> **REQUIRED WORK**: The required output is the lines below from the line containing "any) | [optional]" to the line containing "[default to UnitEnum.S]", inclusive, retyped exactly. No other lines belong in it.

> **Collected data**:
____________
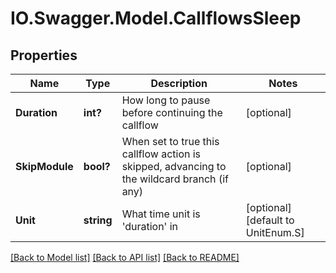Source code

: # IO.Swagger.Model.CallflowsSleep
## Properties

Name | Type | Description | Notes
------------ | ------------- | ------------- | -------------
**Duration** | **int?** | How long to pause before continuing the callflow | [optional] 
**SkipModule** | **bool?** | When set to true this callflow action is skipped, advancing to the wildcard branch (if any) | [optional] 
**Unit** | **string** | What time unit is &#39;duration&#39; in | [optional] [default to UnitEnum.S]

[[Back to Model list]](../README.md#documentation-for-models) [[Back to API list]](../README.md#documentation-for-api-endpoints) [[Back to README]](../README.md)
____________
> **SOLVED PROBLEM**:
**SkipModule** | **bool?** | When set to true this callflow action is skipped, advancing to the wildcard branch (if any) | [optional] 
**Unit** | **string** | What time unit is &#39;duration&#39; in | [optional] [default to UnitEnum.S]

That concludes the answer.